Collected data
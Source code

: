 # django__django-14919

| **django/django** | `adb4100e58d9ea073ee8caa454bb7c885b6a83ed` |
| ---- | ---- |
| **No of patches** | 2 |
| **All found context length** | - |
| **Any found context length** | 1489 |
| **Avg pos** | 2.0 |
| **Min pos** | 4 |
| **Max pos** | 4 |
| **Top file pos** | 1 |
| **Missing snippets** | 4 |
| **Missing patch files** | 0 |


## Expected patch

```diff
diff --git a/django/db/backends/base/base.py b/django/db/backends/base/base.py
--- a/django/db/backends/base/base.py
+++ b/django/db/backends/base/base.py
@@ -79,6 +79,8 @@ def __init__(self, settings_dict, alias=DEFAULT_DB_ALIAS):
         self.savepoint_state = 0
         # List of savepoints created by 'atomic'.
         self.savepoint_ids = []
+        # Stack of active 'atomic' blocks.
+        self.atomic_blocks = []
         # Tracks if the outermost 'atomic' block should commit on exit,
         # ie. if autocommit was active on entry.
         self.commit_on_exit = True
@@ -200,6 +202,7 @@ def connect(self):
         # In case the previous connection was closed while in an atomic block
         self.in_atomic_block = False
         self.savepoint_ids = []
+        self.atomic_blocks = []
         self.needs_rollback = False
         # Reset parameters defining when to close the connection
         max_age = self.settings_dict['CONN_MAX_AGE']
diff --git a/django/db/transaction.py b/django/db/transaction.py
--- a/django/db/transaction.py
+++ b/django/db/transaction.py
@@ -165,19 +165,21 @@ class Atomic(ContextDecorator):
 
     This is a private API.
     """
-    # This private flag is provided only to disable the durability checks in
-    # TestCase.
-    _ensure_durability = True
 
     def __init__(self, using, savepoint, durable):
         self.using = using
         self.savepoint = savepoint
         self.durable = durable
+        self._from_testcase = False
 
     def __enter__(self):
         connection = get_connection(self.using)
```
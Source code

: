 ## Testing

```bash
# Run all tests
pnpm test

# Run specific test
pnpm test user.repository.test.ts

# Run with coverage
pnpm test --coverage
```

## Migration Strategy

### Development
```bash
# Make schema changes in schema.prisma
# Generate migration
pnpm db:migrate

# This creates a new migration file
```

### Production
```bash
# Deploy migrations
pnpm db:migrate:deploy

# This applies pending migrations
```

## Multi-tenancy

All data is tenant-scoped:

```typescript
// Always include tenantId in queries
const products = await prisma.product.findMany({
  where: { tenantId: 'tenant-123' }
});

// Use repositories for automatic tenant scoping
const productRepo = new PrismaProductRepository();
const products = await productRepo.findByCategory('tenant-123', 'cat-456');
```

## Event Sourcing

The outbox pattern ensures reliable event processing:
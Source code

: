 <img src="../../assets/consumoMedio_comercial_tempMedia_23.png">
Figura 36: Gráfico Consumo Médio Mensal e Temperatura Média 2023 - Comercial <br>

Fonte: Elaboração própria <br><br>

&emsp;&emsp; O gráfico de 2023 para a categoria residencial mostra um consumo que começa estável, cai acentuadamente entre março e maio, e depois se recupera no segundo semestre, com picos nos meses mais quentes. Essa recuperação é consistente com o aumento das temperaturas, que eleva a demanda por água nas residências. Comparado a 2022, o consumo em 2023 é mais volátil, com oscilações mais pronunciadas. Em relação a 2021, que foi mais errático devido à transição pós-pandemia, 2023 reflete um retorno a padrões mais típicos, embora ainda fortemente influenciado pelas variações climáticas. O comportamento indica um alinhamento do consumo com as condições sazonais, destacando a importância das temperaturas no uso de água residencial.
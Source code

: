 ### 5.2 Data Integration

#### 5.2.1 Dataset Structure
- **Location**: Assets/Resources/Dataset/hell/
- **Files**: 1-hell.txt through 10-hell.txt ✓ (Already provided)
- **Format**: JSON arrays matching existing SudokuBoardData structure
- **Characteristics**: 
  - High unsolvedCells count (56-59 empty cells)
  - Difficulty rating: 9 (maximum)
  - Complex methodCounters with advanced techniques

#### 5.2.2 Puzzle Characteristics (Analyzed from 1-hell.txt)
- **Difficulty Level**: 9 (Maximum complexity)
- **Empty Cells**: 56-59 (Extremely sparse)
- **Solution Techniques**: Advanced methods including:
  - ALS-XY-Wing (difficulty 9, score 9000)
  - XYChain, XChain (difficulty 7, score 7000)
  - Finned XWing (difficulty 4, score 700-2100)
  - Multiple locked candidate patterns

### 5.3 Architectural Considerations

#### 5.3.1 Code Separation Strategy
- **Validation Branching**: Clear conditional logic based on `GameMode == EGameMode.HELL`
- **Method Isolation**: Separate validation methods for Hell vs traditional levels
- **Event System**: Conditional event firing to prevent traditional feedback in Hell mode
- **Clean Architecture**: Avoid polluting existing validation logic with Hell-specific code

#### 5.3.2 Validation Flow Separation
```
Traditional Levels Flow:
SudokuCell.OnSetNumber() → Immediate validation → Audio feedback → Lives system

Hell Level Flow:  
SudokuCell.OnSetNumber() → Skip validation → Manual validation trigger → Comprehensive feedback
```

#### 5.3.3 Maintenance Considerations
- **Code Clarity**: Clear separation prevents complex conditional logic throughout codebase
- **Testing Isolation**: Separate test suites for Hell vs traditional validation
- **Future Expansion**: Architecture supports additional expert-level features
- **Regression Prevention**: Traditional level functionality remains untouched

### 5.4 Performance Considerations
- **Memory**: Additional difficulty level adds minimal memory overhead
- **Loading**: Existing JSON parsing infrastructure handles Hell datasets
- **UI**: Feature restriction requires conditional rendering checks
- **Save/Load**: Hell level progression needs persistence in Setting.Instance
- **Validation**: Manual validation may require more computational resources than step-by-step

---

(Assignment) Quote exactly and only the lines from the one holding "- **Event System**: Conditional" through the end of the data.

(Written answer)
- **Event System**: Conditional event firing to prevent traditional feedback in Hell mode
- **Clean Architecture**: Avoid polluting existing validation logic with Hell-specific code

#### 5.3.2 Validation Flow Separation
```
Traditional Levels Flow:
SudokuCell.OnSetNumber() → Immediate validation → Audio feedback → Lives system

Hell Level Flow:  
SudokuCell.OnSetNumber() → Skip validation → Manual validation trigger → Comprehensive feedback
```

#### 5.3.3 Maintenance Considerations
- **Code Clarity**: Clear separation prevents complex conditional logic throughout codebase
- **Testing Isolation**: Separate test suites for Hell vs traditional validation
- **Future Expansion**: Architecture supports additional expert-level features
- **Regression Prevention**: Traditional level functionality remains untouched

### 5.4 Performance Considerations
- **Memory**: Additional difficulty level adds minimal memory overhead
- **Loading**: Existing JSON parsing infrastructure handles Hell datasets
- **UI**: Feature restriction requires conditional rendering checks
- **Save/Load**: Hell level progression needs persistence in Setting.Instance
- **Validation**: Manual validation may require more computational resources than step-by-step

---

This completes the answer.